Davalı sigorta şirketi vekili cevap dilekçesinde özetle; davacı tarafın iddiası üzerine, davaya konu olay davacının yolcu olarak bulunduğu aracın kaza yapması sonucunda meydana geldiğini, o halde dava konusu kazanın, davacının taşımacılık sözleşmesi ile yani tüketici olarak seyahat etmekte olduğu otobüste meydana gelmiş olması dolayısıyla iş bu davaya bakmakla görevli olan mahkeme Asliye Ticaret Mahkemeleri değil, Tüketici Mahkemeleri olduğunu, bu dosya hakkında görevsizlik kararı verilerek dosyanın görevli Tüketici Mahkemesi’ne gönderilmesine karar verilmesini talep ettiklerini, trafik kazasının … tarihinde meydana geldiğini, zamanaşımının … tarihiyle dolduğunun kabulü ile davanın zamanaşımının dolması nedeniyle reddine karar verilmesi gerektiğini, davacının dava dilekçesinde talepleri net olmamakla birlikte olası sürekli iş göremezlik tazminat talebinin yanı sıra geçici iş göremezlik tazminat talebinin olması halinde söz konusu talep öncelikle SGK’nın sorumluluğunda olmakla birlikte İzmir … Ticaret Mahkemesi … Sayılı dosyası ile talep edildiğini, bununla birlikte zorunlu arabuluculuk yolunda işbu hususta bir talep yer almadığını, bu hususta açıkça netlik olmadığından beyan ve itiraz saklarının saklı tuttuklarını, davaya konu kazanın bir iş kazası olduğunu, davacı tarafın yoksun kaldığı gerçek zarar miktarının tespiti ve ileride doğabilecek rücu talepleri açısından; davacı tarafa söz konusu kaza sebebiyle sosyal güvenlik kurumlarından (BAĞ-KUR , SSK, EMEKLİ SANDIĞI vs.) herhangi bir ödenek alıp almadığının ve maaş bağlanıp bağlanmadığının; bağlandı ise miktarının da araştırılması gerektiğini, davacıya Aile ve Sosyal Politikalar Bakanlığından gelir sağlanıp sağlanmadığının tespiti gerektiğini, davanın görevsiz mahkemede açılması nedeniyle usulden reddine, davanın zamanaşımının geçmesi nedeniyle reddine, davacı tarafın delillerin tarafımıza tebliğine, davanın esastan reddine, temerrüde düşmemiş ve dava açılmasına sebebiyet vermemiş bulunan müvekkil şirket aleyhine yargılama giderine, faize ve vekalet ücretine karar verilmemesine, masraf ve vekalet ücretimizin davacı taraftan tahsiline karar verilmesini talep etmiştir.
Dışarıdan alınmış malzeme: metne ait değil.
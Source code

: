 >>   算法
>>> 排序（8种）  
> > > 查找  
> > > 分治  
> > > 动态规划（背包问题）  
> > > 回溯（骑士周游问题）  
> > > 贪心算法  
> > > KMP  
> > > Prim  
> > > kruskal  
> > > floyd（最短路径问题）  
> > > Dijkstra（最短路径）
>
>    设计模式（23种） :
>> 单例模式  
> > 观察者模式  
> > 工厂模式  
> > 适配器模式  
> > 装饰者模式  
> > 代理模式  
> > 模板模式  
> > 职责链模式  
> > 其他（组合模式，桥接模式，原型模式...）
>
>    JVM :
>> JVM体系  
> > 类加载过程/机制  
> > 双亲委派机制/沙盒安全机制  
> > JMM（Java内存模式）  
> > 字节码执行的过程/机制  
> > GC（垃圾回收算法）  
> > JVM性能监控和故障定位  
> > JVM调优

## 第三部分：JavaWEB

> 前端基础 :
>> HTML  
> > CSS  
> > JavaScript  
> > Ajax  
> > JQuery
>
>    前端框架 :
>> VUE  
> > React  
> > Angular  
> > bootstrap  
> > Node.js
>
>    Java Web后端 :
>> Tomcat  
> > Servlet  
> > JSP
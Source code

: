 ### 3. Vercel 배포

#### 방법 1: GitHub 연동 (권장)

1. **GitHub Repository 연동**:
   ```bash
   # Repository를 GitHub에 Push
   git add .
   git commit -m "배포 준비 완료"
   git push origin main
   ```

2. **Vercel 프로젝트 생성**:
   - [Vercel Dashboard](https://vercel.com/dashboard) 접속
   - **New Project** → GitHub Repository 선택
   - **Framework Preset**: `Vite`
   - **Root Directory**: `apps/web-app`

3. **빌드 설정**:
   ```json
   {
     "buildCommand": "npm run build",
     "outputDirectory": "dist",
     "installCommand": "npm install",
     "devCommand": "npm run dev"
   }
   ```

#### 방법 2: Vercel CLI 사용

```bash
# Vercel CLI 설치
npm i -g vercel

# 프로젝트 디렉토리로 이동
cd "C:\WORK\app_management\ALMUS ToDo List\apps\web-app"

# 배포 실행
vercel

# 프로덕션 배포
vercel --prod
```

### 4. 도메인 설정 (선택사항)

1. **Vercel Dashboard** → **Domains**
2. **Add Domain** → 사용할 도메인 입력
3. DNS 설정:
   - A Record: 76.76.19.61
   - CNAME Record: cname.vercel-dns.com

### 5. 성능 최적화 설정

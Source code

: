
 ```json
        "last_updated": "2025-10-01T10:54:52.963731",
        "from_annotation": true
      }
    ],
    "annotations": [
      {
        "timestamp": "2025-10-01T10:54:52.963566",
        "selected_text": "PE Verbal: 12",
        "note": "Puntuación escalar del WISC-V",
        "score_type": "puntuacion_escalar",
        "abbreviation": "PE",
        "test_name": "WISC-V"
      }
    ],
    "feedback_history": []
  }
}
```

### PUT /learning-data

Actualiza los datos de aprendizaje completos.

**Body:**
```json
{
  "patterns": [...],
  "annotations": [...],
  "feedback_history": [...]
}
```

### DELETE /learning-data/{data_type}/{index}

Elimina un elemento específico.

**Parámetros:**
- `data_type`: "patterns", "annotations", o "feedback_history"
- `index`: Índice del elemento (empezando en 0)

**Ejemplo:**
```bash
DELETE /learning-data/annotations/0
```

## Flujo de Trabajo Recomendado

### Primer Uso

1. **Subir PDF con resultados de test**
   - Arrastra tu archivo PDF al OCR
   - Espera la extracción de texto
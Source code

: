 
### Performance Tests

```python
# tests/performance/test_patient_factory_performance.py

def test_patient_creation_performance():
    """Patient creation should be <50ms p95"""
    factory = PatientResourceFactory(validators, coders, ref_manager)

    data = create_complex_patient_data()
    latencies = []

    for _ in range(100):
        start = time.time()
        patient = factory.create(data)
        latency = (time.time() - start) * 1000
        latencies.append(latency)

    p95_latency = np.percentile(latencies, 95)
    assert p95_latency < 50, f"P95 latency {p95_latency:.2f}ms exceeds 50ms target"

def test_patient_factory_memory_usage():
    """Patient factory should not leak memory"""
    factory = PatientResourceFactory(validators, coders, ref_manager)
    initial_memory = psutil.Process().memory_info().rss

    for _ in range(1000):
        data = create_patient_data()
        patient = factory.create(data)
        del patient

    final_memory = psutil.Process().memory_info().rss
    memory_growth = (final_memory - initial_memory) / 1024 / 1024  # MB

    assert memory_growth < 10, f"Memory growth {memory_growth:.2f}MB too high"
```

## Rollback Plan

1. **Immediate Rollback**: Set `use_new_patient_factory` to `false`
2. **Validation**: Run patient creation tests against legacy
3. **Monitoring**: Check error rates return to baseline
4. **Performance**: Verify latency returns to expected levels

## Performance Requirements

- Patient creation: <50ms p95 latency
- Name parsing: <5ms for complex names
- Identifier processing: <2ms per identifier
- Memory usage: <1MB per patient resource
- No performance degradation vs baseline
İzmir … Ticaret Mahkemesi tarafından yapılan yargılama sonucu … Karar sayılı ilam ile yetkisizlik kararı verildiği, kararın kesinleşmesine müteakip davacının süresinde başvurusu üzerine dosyanın mahkememize gönderildiği anlaşılmıştır.
Dava, trafik kazasından kaynaklı sürekli iş göremezlik zararının tahsiline ilişkin maddi tazminat davasıdır.
Davalı tarafın görev ve yetkiye ilişkin itirazları bulunmakta olup, İzmir Nöbetçi Asliye Ticaret Mahkemesince görev hususu incelenmeyip yetkisizlik kararı verilmiş ise de, görev dava şartlarından olmakla her daim dikkate alınacağından mahkememizce öncelikle bu husus incelenmiştir.
Davacı içinde yolcu olarak bulunduğu otobüsün kaza yapması sonucu yaralanmış olup, eldeki davayı otobüsün sürücüsü, maliki ve zorunlu mali mesuliyet, taşımacılık ve ferdi kaza sigorta poliçesini düzenleyen sigorta şirketine karşı açmıştır.
6502 sayılı Tüketicinin Korunması Hakkında Kanunun Amaç başlıklı 1. maddesinde yasanın amacı açıklandıktan sonra kapsam başlıklı 2. maddesinde bu kanunun, her türlü tüketici işlemi ile tüketiciye yönelik uygulamaları kapsayacağının belirtildiği, aynı kanunun 3. Maddesinde; tüketicinin, ticari veya mesleki olmayan amaçlarla hareket eden gerçek veya tüzel kişiyi, tüketici işleminin ise mal veya hizmet piyasalarında kamu tüzel kişileri de dâhil olmak üzere ticari veya mesleki amaçlarla hareket eden veya onun adına ya da hesabına hareket eden gerçek veya tüzel kişiler ile tüketiciler arasında kurulan, eser, taşıma, simsarlık, sigorta, vekâlet, bankacılık ve benzeri sözleşmeler de dâhil olmak üzere her türlü sözleşme ve hukuki işlemi ifade ettiği, aynı yasanın 73. Maddesinde de tüketici işlemleri ile tüketiciye yönelik uygulamalardan doğabilecek uyuşmazlıklara ilişkin davalarda tüketici mahkemelerinin görevli olduğu belirtilmiştir.
Bir hukuki işlemin 6502 sayılı yasa kapsamında kaldığının kabul edilmesi için yasanın amacı içerisinde yukarıda tanımları verilen taraflar arasında bir hukuki işlemin olması gerekir.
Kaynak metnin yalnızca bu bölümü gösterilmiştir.